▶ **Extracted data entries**

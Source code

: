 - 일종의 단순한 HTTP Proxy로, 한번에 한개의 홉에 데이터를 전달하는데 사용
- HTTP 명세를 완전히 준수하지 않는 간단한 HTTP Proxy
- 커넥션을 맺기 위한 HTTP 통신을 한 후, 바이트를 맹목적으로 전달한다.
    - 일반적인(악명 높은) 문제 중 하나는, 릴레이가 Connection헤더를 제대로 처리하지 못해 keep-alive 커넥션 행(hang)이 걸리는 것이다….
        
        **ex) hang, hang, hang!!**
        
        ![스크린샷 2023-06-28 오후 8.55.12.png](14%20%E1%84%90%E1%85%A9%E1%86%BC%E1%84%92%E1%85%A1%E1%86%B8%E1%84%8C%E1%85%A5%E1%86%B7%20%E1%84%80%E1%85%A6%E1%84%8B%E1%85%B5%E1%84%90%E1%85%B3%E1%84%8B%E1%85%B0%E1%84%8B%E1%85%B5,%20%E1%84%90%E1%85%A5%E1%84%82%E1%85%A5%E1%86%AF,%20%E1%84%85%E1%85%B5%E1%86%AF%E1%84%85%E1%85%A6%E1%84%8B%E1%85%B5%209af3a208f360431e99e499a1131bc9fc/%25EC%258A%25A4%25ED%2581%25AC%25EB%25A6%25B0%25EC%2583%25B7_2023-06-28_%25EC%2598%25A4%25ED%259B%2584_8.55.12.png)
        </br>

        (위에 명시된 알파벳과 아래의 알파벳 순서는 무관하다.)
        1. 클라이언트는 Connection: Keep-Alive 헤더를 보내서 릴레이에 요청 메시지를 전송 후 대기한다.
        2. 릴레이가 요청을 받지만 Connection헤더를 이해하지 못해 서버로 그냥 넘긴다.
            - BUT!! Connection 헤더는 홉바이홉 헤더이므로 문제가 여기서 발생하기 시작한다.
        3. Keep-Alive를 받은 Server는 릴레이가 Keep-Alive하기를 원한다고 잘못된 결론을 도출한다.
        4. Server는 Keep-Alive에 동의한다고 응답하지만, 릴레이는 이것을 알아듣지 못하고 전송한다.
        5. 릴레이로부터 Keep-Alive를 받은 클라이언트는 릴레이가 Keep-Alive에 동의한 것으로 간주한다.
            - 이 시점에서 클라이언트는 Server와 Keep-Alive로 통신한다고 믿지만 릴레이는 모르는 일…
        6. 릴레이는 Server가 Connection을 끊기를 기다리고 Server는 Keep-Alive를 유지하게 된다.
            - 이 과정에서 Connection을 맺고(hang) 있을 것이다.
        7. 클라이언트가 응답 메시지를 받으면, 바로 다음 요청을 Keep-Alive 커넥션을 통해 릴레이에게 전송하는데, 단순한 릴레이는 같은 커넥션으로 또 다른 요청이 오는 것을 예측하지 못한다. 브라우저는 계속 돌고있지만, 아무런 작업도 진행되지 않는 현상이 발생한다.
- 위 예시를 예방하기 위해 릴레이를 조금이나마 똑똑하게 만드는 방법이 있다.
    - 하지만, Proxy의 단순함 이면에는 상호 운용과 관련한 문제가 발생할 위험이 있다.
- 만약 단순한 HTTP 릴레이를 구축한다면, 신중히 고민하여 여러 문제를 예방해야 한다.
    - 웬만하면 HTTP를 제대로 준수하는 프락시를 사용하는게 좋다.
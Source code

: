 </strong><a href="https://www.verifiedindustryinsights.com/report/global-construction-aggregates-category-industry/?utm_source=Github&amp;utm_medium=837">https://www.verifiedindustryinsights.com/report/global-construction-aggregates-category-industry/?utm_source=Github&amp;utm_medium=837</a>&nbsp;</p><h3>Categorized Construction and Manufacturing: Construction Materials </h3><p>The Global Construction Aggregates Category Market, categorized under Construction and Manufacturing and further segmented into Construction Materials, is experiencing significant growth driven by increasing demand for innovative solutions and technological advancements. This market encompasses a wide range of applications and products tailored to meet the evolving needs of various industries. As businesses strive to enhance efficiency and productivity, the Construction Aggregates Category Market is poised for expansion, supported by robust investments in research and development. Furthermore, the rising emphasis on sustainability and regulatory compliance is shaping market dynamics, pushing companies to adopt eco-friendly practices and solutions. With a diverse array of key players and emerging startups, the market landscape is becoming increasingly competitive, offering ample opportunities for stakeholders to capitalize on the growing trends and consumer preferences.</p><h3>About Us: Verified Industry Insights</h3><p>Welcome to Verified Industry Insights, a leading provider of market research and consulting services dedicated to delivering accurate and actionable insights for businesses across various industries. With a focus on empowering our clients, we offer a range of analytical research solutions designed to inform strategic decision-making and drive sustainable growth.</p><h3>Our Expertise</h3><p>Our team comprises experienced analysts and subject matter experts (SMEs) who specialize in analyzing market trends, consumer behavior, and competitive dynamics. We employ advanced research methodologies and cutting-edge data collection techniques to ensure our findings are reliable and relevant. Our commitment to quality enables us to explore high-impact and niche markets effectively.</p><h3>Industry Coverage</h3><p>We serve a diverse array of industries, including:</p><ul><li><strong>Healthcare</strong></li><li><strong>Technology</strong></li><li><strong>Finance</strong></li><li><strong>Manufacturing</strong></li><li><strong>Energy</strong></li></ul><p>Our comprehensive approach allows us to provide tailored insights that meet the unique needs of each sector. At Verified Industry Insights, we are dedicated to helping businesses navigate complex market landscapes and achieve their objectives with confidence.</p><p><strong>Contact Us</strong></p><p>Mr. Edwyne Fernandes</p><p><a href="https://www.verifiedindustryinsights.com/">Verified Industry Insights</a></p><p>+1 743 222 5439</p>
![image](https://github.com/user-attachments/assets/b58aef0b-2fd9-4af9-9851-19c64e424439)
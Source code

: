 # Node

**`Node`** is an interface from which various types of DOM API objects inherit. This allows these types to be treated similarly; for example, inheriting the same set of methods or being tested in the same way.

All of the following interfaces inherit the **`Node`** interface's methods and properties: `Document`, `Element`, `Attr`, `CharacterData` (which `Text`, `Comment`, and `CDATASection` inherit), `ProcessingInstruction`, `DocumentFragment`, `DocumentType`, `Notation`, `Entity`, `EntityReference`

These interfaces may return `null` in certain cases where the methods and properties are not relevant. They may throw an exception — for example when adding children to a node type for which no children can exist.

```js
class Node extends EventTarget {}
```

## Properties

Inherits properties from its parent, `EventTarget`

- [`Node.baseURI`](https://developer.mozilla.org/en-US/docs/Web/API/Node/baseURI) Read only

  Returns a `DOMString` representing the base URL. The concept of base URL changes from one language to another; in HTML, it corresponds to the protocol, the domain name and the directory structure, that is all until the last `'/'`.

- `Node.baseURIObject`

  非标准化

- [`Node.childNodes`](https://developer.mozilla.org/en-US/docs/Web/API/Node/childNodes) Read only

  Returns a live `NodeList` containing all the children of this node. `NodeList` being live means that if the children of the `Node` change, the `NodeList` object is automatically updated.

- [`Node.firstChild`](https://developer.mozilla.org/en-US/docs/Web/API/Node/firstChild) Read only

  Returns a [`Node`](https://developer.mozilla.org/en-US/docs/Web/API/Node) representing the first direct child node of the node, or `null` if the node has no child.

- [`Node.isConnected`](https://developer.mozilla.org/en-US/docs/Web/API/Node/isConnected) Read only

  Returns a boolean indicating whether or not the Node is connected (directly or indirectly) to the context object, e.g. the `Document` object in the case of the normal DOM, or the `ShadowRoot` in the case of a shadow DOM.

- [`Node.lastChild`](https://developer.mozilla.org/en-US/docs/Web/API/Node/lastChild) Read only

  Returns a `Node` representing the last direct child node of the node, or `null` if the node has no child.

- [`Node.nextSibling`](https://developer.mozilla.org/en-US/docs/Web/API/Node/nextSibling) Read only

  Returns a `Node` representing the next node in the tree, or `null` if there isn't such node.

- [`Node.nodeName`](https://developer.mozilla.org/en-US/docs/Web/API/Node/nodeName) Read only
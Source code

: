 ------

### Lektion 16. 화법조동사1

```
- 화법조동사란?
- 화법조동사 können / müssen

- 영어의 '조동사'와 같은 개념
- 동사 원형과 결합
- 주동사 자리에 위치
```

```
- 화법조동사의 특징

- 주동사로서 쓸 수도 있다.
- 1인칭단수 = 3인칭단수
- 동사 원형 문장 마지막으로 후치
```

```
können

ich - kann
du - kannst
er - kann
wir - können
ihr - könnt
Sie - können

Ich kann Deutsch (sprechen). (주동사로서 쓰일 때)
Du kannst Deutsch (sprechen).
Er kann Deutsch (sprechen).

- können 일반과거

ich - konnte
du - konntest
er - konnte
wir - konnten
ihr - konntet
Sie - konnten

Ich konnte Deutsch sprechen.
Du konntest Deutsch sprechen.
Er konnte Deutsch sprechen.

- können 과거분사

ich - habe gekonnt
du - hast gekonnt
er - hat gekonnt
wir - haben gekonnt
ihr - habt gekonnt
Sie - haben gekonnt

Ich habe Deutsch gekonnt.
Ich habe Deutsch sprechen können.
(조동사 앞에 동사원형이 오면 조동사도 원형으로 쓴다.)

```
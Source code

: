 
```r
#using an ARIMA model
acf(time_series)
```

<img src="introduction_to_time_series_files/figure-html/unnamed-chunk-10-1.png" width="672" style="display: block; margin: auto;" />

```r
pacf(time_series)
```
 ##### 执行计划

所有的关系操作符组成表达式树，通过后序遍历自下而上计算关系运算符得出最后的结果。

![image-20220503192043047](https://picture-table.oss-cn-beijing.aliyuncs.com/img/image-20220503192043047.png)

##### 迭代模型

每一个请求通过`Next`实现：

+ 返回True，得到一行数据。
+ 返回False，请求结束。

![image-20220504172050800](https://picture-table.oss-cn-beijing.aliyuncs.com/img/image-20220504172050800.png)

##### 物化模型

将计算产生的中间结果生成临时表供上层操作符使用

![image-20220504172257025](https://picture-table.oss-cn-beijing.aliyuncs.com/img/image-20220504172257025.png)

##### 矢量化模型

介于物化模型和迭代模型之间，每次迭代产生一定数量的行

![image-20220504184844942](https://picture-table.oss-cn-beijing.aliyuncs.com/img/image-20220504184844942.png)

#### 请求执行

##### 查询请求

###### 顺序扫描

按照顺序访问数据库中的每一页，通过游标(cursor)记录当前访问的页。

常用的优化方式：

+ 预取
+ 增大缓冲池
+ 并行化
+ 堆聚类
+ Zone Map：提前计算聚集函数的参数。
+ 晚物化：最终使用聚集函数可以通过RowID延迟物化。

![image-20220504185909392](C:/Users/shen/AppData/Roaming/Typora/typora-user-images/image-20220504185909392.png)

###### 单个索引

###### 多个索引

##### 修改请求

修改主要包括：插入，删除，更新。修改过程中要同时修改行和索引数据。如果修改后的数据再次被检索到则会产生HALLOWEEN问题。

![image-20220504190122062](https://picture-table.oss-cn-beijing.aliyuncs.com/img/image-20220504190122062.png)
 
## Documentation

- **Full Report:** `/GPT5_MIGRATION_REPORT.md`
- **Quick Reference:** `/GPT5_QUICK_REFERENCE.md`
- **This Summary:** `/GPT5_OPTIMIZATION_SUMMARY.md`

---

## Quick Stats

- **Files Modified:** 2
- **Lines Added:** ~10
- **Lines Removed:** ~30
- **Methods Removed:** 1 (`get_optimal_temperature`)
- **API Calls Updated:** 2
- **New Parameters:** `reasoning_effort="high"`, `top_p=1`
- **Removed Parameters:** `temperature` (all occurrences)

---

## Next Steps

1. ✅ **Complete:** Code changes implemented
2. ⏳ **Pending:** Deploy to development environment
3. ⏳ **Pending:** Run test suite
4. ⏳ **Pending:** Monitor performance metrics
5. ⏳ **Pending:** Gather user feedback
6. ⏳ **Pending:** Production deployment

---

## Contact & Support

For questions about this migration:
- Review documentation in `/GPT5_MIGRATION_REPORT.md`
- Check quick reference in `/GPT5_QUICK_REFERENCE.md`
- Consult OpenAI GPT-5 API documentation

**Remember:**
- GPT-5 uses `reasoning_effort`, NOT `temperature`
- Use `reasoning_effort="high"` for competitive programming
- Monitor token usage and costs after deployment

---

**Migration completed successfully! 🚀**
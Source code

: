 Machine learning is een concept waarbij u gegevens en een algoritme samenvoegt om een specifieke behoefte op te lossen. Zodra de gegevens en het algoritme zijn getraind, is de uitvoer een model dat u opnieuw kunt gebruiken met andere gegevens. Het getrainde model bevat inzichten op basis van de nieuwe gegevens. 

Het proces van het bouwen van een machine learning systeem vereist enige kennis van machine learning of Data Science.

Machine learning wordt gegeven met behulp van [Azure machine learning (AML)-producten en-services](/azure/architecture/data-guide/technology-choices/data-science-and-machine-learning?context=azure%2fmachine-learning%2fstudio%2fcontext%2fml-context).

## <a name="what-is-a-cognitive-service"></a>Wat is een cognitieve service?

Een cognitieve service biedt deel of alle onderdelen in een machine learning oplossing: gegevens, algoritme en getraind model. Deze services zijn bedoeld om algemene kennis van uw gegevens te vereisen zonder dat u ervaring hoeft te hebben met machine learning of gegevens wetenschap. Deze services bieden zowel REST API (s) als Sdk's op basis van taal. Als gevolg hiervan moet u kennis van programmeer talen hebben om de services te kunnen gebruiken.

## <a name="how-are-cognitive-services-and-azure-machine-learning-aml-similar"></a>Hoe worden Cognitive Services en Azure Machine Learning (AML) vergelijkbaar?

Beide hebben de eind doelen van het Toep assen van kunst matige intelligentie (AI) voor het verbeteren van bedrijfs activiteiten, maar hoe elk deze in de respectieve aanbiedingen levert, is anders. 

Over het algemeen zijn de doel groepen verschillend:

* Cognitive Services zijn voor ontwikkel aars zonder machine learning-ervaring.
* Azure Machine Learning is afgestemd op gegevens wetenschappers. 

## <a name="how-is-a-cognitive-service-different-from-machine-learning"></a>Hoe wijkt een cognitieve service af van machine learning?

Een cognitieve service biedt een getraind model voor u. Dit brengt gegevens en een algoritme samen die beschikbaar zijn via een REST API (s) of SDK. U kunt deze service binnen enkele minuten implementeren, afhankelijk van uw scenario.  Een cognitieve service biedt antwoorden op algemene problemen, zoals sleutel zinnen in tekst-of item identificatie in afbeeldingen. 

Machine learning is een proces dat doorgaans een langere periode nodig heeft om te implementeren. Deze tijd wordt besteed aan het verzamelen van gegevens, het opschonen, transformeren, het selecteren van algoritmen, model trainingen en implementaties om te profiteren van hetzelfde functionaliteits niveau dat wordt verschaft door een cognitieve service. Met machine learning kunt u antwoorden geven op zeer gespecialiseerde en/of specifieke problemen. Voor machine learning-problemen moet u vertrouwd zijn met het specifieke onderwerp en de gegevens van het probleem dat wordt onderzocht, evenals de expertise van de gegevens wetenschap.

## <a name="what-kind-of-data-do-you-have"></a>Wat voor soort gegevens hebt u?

▶ **Exercise directions**
Take the lines from the start of the records through the line holding "hang, hang, hang!!**", both included, and please print them exactly, with nothing else.

▶ **Solution to this task**
Source code

: - 일종의 단순한 HTTP Proxy로, 한번에 한개의 홉에 데이터를 전달하는데 사용
- HTTP 명세를 완전히 준수하지 않는 간단한 HTTP Proxy
- 커넥션을 맺기 위한 HTTP 통신을 한 후, 바이트를 맹목적으로 전달한다.
    - 일반적인(악명 높은) 문제 중 하나는, 릴레이가 Connection헤더를 제대로 처리하지 못해 keep-alive 커넥션 행(hang)이 걸리는 것이다….
        
        **ex) hang, hang, hang!!**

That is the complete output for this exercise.